The elderly suffer from constipation more often than younger people. Symptoms include sluggish bowel movements, difficulty passing stools, hard stools, abdominal cramps, bloating and abdominal pain.
Constipation in older people can have several triggers. Causes include low fibre intake, but a lack of teeth can also contribute to the problem.
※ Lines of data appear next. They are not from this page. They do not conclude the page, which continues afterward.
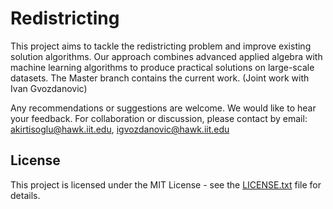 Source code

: 
# Redistricting 


This project aims to tackle the redistricting problem and improve existing solution algorithms. Our approach combines advanced applied algebra with machine learning algorithms to produce practical solutions on large-scale datasets. The Master branch contains the current work. (Joint work with Ivan Gvozdanovic)


Any recommendations or suggestions are welcome. We would like to hear your feedback.
For collaboration or discussion, please contact by email: akirtisoglu@hawk.iit.edu, igvozdanovic@hawk.iit.edu



## License

This project is licensed under the MIT License - see the [LICENSE.txt](LICENSE.txt) file for details.
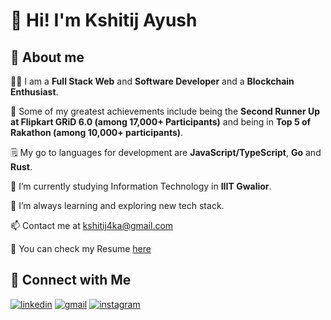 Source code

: # 👋 Hi! I'm Kshitij Ayush

<!--
**kshitij-404/kshitij-404** is a ✨ _special_ ✨ repository because its `README.md` (this file) appears on your GitHub profile.

Here are some ideas to get you started:

- 🔭 I’m currently working on ...
- 🌱 I’m currently learning ...
- 👯 I’m looking to collaborate on ...
- 🤔 I’m looking for help with ...
- 💬 Ask me about ...
- 📫 How to reach me: ...
- 😄 Pronouns: ...
- ⚡ Fun fact: ...
-->

## 🙋 About me
👨‍💻 I am a **Full Stack Web** and **Software Developer** and a **Blockchain Enthusiast**.

🌟 Some of my greatest achievements include being the **Second Runner Up at Flipkart GRiD 6.0 (among 17,000+ Participants)** and being in **Top 5 of Rakathon (among 10,000+ participants)**.

🗒️ My go to languages for development are **JavaScript/TypeScript**, **Go** and **Rust**.

🔭 I’m currently studying Information Technology in **IIIT Gwalior**.

🌱 I’m always learning and exploring new tech stack.

📫 Contact me at [kshitij4ka@gmail.com](mailto:kshitij4ka@gmail.com)

📝 You can check my Resume [here](https://www.kshitij-ayush.tech/resume.pdf)

## 🤝 Connect with Me
[![linkedin](https://img.shields.io/badge/-kshitijayush4-blue?style=flat-square&logo=linkedin)](https://www.linkedin.com/in/kshitijayush4/)      	[![gmail](https://img.shields.io/badge/-kshitij4ka%40gmail.com-red?style=flat-square&logo=gmail&logoColor=white)](mailto:kshitij4ka@gmail.com)  [![instagram](https://img.shields.io/badge/-%40pizza__404-ff69b4?style=flat-square&logo=instagram&logoColor=white)](https://www.instagram.com/pizza_404/)

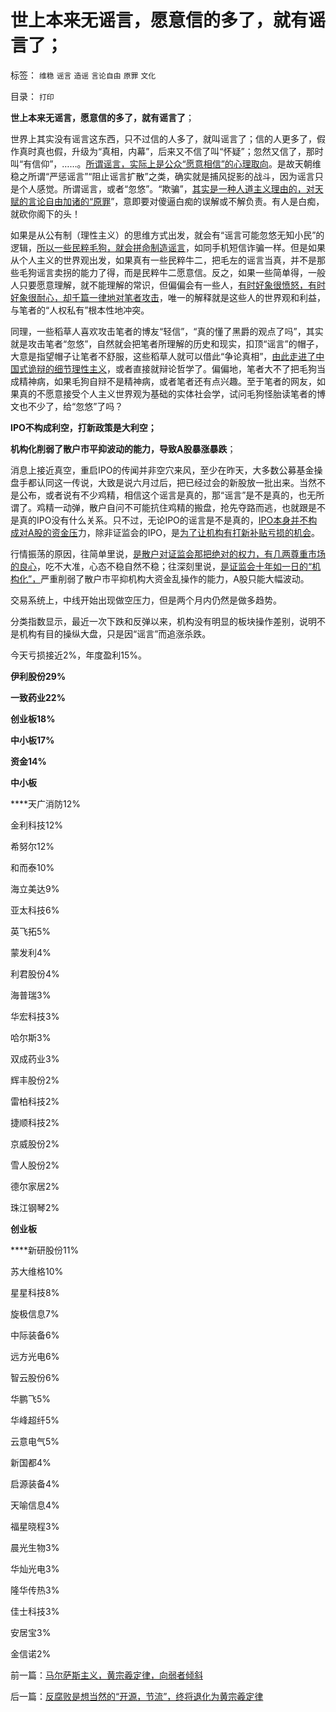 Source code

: # 世上本来无谣言，愿意信的多了，就有谣言了；

标签： `维稳` `谣言` `造谣` `言论自由` `原罪` `文化` 

目录： `打印`

**世上本来无谣言，愿意信的多了，就有谣言了**；

世界上其实没有谣言这东西，只不过信的人多了，就叫谣言了；信的人更多了，假作真时真也假，升级为“真相，内幕”，后来又不信了叫“怀疑”；忽然又信了，那时叫“有信仰”，……。[所谓谣言，实际上是公众“愿意相信”的心理取向](../../../2012/5/3/传统文化谣言多！“细节理性主义”鼓励谣言.md)。是故天朝维稳之所谓“严惩谣言”“阻止谣言扩散”之类，确实就是捕风捉影的战斗，因为谣言只是个人感觉。所谓谣言，或者“忽悠”。“欺骗”，[其实是一种人道主义理由的，对天赋的言论自由加诸的“原罪](../../../2013/2/15/韩国实名制中《大明律》对崔真实自杀案的判例；.md)”，意即要对傻逼白痴的误解或不解负责。有人是白痴，就砍你阁下的头！

如果是从公有制（理性主义）的思维方式出发，就会有“谣言可能忽悠无知小民”的逻辑，[所以一些民粹毛狗，就会拼命制造谣言](../../../2012/5/3/“绝对真实”的“细节理性主义”制造谣言.md)，如同手机短信诈骗一样。但是如果从个人主义的世界观出发，如果真有一些民粹牛二，把毛左的谣言当真，并不是那些毛狗谣言卖拐的能力了得，而是民粹牛二愿意信。反之，如果一些简单得，一般人只要愿意理解，就不能理解的常识，但偏偏会有一些人，[有时好象很愤怒，有时好象很耐心，却千篇一律地对笔者攻击](../../../2009/4/12/神圣的愤怒谩骂和奴性的道德.md)，唯一的解释就是这些人的世界观和利益，与笔者的“人权私有”根本性地冲突。

同理，一些稻草人喜欢攻击笔者的博友“轻信”，“真的懂了黑爵的观点了吗”，其实就是攻击笔者“忽悠”，自然就会把笔者所理解的历史和现实，扣顶“谣言”的帽子，大意是指望帽子让笔者不舒服，这些稻草人就可以借此“争论真相”，[由此走进了中国式诡辩的细节理性主义](../../../2012/5/6/真实细节的乌托邦，现实污点的放大镜；.md)，或者直接就辩论哲学了。偏偏地，笔者大不了把毛狗当成精神病，如果毛狗自辩不是精神病，或者笔者还有点兴趣。至于笔者的网友，如果真的不愿意接受个人主义世界观为基础的实体社会学，试问毛狗怪胎读笔者的博文也不少了，给“忽悠”了吗？



**IPO不构成利空，打新政策是大利空；**

**机构化削弱了散户市平抑波动的能力，导致A股暴涨暴跌**；



消息上接近真空，重启IPO的传闻并非空穴来风，至少在昨天，大多数公募基金操盘手都认同这一传说，大致是说六月过后，把已经过会的新股放一批出来。当然不是公布，或者说有不少鸡精，相信这个谣言是真的，那“谣言”是不是真的，也无所谓了。鸡精一动弹，散户自问不可能抗住鸡精的搬盘，抢先夺路而逃，也就跟是不是真的IPO没有什么关系。只不过，无论IPO的谣言是不是真的，[IPO本身并不构成对A股的资金压](../../../2012/1/18/解除对小盘股的歧视性打压，A股牛市将不惧IPO.md)力，除非证监会的IPO，是[为了让机构有打新补贴亏损的机会](../../../2012/1/12/特权机构的“打新”是凶残的暴政.md)。

行情振荡的原因，往简单里说，[是散户对证监会那把绝对的权力，有几两尊重市场的良心](../../../2012/11/29/A股什么跌跌不休？机构化真正的目的是什么？.md)，吃不大准，心态不稳自然不稳；往深刻里说，[是证监会十年如一日的“机构化”，](../../../2012/1/5/A股机构化超过60%，还打压小盘股，就注定大熊市.md)严重削弱了散户市平抑机构大资金乱操作的能力，A股只能大幅波动。

交易系统上，中线开始出现做空压力，但是两个月内仍然是做多趋势。

分类指数显示，最近一次下跌和反弹以来，机构没有明显的板块操作差别，说明不是机构有目的操纵大盘，只是因“谣言”而追涨杀跌。

今天亏损接近2%，年度盈利15%。

**伊利股份29%**

**一致药业22%**

**创业板18%**

**中小板17%**

**资金14%**

**中小板**

****天广消防12%

金利科技12%

希努尔12%

和而泰10%

海立美达9%

亚太科技6%

英飞拓5%

蒙发利4%

利君股份4%

海普瑞3%

华宏科技3%

哈尔斯3%

双成药业3%

辉丰股份2%

雷柏科技2%

捷顺科技2%

京威股份2%

雪人股份2%

德尔家居2%

珠江钢琴2%

**创业板**

****新研股份11%

苏大维格10%

星星科技8%

旋极信息7%

中际装备6%

远方光电6%

智云股份6%

华鹏飞5%

华峰超纤5%

云意电气5%

新国都4%

启源装备4%

天喻信息4%

福星晓程3%

晨光生物3%

华灿光电3%

隆华传热3%

佳士科技3%

安居宝3%

金信诺2%

前一篇：[马尔萨斯主义，黄宗羲定律，向弱者倾斜](../../../2013/3/8/马尔萨斯主义，黄宗羲定律，向弱者倾斜.md)

后一篇：[反腐败是想当然的“开源，节流”，终将退化为黄宗羲定律](../../../2013/3/9/反腐败是想当然的“开源，节流”，终将退化为黄宗羲定律.md) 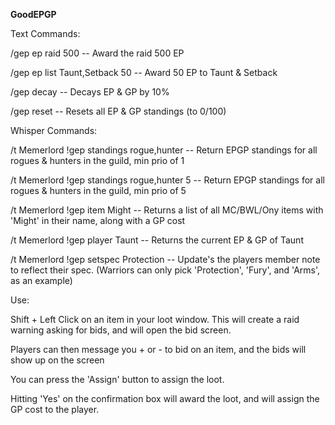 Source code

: **GoodEPGP**

Text Commands:

/gep ep raid 500  -- Award the raid 500 EP

/gep ep list Taunt,Setback 50 -- Award 50 EP to Taunt & Setback

/gep decay -- Decays EP & GP by 10%

/gep reset -- Resets all EP & GP standings (to 0/100)


Whisper Commands:

/t Memerlord !gep standings rogue,hunter -- Return EPGP standings for all rogues & hunters in the guild, min prio of 1

/t Memerlord !gep standings rogue,hunter 5 --  Return EPGP standings for all rogues & hunters in the guild, min prio of 5

/t Memerlord !gep item Might -- Returns a list of all MC/BWL/Ony items with 'Might' in their name, along with a GP cost

/t Memerlord !gep player Taunt -- Returns the current EP & GP of Taunt

/t Memerlord !gep setspec Protection -- Update's the players member note to reflect their spec.  (Warriors can only pick 'Protection', 'Fury', and 'Arms', as an example)


Use:

Shift + Left Click on an item in your loot window.  This will create a raid warning asking for bids, and will open the bid screen.

Players can then message you + or - to bid on an item, and the bids will show up on the screen

You can press the 'Assign' button to assign the loot.

Hitting 'Yes' on the confirmation box will award the loot, and will assign the GP cost to the player. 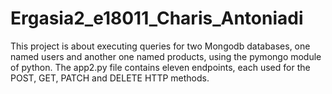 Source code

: # Ergasia2_e18011_Charis_Antoniadi
This project is about executing queries for two Mongodb databases, one named users and another one named products, using the pymongo module of python. The app2.py file contains eleven endpoints, each used for the POST, GET, PATCH and DELETE HTTP methods.
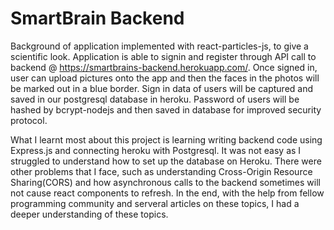 # SmartBrain Backend

Background of application implemented with react-particles-js, to give a scientific look.
Application is able to signin and register through API call to backend @ https://smartbrains-backend.herokuapp.com/.
Once signed in, user can upload pictures onto the app and then the faces in the photos will be marked out in a blue border.
Sign in data of users will be captured and saved in our postgresql database in heroku.
Password of users will be hashed by bcrypt-nodejs and then saved in database for improved security protocol.

What I learnt most about this project is learning writing backend code using Express.js and connecting heroku with Postgresql. It was not easy as I struggled to understand how to set up the database on Heroku. There were other problems that I face, such as understanding Cross-Origin Resource Sharing(CORS) and how asynchronous calls to the backend sometimes will not cause react components to refresh. In the end, with the help from fellow programming community and serveral articles on these topics, I had a deeper understanding of these topics. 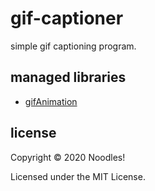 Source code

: # gif-captioner

simple gif captioning program.

## managed libraries

- [gifAnimation](https://github.com/extrapixel/gif-animation)

## license

Copyright © 2020 Noodles!

Licensed under the MIT License.
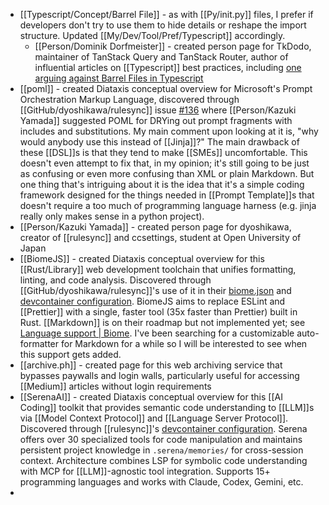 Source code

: - [[Typescript/Concept/Barrel File]] - as with [[Py/init.py]] files, I prefer if developers don't try to use them to hide details or reshape the import structure. Updated [[My/Dev/Tool/Pref/Typescript]] accordingly.
	- [[Person/Dominik Dorfmeister]] - created person page for TkDodo, maintainer of TanStack Query and TanStack Router, author of influential articles on [[Typescript]] best practices, including [one arguing against Barrel Files in Typescript](https://tkdodo.eu/blog/please-stop-using-barrel-files)
- [[poml]] - created Diataxis conceptual overview for Microsoft's Prompt Orchestration Markup Language, discovered through [[GitHub/dyoshikawa/rulesync]] issue [#136](https://github.com/dyoshikawa/rulesync/issues/136) where [[Person/Kazuki Yamada]] suggested POML for DRYing out prompt fragments with includes and substitutions. My main comment upon looking at it is, "why would anybody use this instead of [[Jinja]]?" The main drawback of these [[DSL]]s is that they tend to make [[SMEs]] uncomfortable. This doesn't even attempt to fix that, in my opinion; it's still going to be just as confusing or even more confusing than XML or plain Markdown. But one thing that's intriguing about it is the idea that it's a simple coding framework designed for the things needed in [[Prompt Template]]s that doesn't require a too much of programming language harness (e.g. jinja really only makes sense in a python project).
- [[Person/Kazuki Yamada]] - created person page for dyoshikawa, creator of [[rulesync]] and ccsettings, student at Open University of Japan
- [[BiomeJS]] - created Diataxis conceptual overview for this [[Rust/Library]] web development toolchain that unifies formatting, linting, and code analysis. Discovered through [[GitHub/dyoshikawa/rulesync]]'s use of it in their [biome.json](https://github.com/dyoshikawa/rulesync/blob/main/biome.json) and [devcontainer configuration](https://github.com/dyoshikawa/rulesync/blob/main/.devcontainer/devcontainer.json#L16). BiomeJS aims to replace ESLint and [[Prettier]] with a single, faster tool (35x faster than Prettier) built in Rust. [[Markdown]] is on their roadmap but not implemented yet; see [Language support | Biome](https://biomejs.dev/internals/language-support/). I've been searching for a customizable auto-formatter for Markdown for a while so I will be interested to see when this support gets added.
- [[archive.ph]] - created page for this web archiving service that bypasses paywalls and login walls, particularly useful for accessing [[Medium]] articles without login requirements
- [[SerenaAI]] - created Diataxis conceptual overview for this [[AI Coding]] toolkit that provides semantic code understanding to [[LLM]]s via [[Model Context Protocol]] and [[Language Server Protocol]]. Discovered through [[rulesync]]'s [devcontainer configuration](https://github.com/dyoshikawa/rulesync/blob/main/.devcontainer/devcontainer.json#L16). Serena offers over 30 specialized tools for code manipulation and maintains persistent project knowledge in `.serena/memories/` for cross-session context. Architecture combines LSP for symbolic code understanding with MCP for [[LLM]]-agnostic tool integration. Supports 15+ programming languages and works with Claude, Codex, Gemini, etc.
- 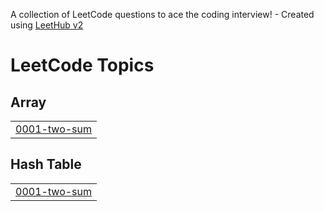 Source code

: A collection of LeetCode questions to ace the coding interview! - Created using [LeetHub v2](https://github.com/arunbhardwaj/LeetHub-2.0)
<!---LeetCode Topics Start-->
# LeetCode Topics
## Array
|  |
| ------- |
| [0001-two-sum](https://github.com/yvc1705/LeetCode-DSA/tree/master/0001-two-sum) |
## Hash Table
|  |
| ------- |
| [0001-two-sum](https://github.com/yvc1705/LeetCode-DSA/tree/master/0001-two-sum) |
<!---LeetCode Topics End-->
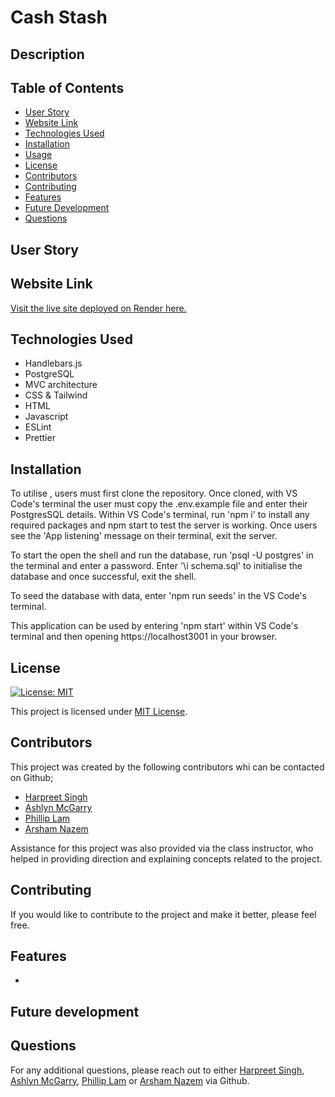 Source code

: # Cash Stash

## Description



## Table of Contents

- [User Story](#user-story)
- [Website Link](#website-link)
- [Technologies Used](#technologies-used)
- [Installation](#installation)
- [Usage](#usage)
- [License](#license)
- [Contributors](#contributors)
- [Contributing](#contributing)
- [Features](#features)
- [Future Development](#future-development)
- [Questions](#questions)

## User Story



## Website Link

[Visit the live site deployed on Render here.]()

## Technologies Used

- Handlebars.js
- PostgreSQL
- MVC architecture
- CSS & Tailwind
- HTML
- Javascript
- ESLint
- Prettier

## Installation

To utilise        , users must first clone the repository. Once cloned, with VS Code's terminal the user must copy the .env.example file and enter their PostgresSQL details. Within VS Code's terminal, run 'npm i' to install any required packages and npm start to test the server is working. Once users see the 'App listening' message on their terminal, exit the server.

To start the open the shell and run the database, run 'psql -U postgres' in the terminal and enter a password. Enter '\i schema.sql' to initialise the database and once successful, exit the shell.

To seed the database with data, enter 'npm run seeds' in the VS Code's terminal.

This application can be used by entering 'npm start' within VS Code's terminal and then opening https://localhost3001 in your browser.

## License

[![License: MIT](https://img.shields.io/badge/License-MIT-yellow.svg)](https://opensource.org/licenses/MIT)

This project is licensed under [MIT License](https://opensource.org/licenses/MIT).

## Contributors

This project was created by the following contributors whi can be contacted on Github;

- [Harpreet Singh](https://github.com/SHarpreet89)
- [Ashlyn McGarry](https://github.com/ashlynmcgarry)
- [Phillip Lam](https://github.com/cbfcuh)
- [Arsham Nazem](https://github.com/anaz0004)

Assistance for this project was also provided via the class instructor, who helped in providing direction and explaining concepts related to the project.

## Contributing

If you would like to contribute to the project and make it better, please feel free.

## Features

- 

## Future development



## Questions

For any additional questions, please reach out to either [Harpreet Singh](https://github.com/SHarpreet89), [Ashlyn McGarry](https://github.com/ashlynmcgarry), [Phillip Lam](https://github.com/cbfcuh) or [Arsham Nazem](https://github.com/anaz0004) via Github.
Many people also do not drink enough fluids, but side effects of certain medications and a weakened digestive system can also cause constipation.
Certain diseases can also cause constipation. The list includes heart disease, diabetes, low potassium levels, too much magnesium in the body or an underactive thyroid gland, but high blood calcium levels and an overactive parathyroid gland can also cause digestive problems.
Changing your eating habits can help prevent constipation. Focus on eating fibre-rich foods, eat vegetables and fruit regularly and watch your daily fluid intake. Regular exercise can also do a lot to make constipation a thing of the past, and some supplements can also help you to avoid constipation.
What foods to eat if you are constipated? Beans, wholegrains, bran, vegetables, fresh and dried fruit, nuts and generally high fibre foods can help a lot.
Eat oatmeal regularly as it contains high levels of fibre, which softens the stools and makes them pass more easily through the colon.
Among dried fruits, prunes also play a prominent role in relieving constipation, as they are very high in fibre and contain fermented sugars such as sorbitol, which has laxative effects.
Chia seeds can also be useful as they are high in omega-3 fatty acids and calcium and are a great source of fibre. It can be made into puddings or simply mixed into yoghurt and eaten as such. Among fruits, raspberries are one of the most valuable as they are very effective in treating constipation.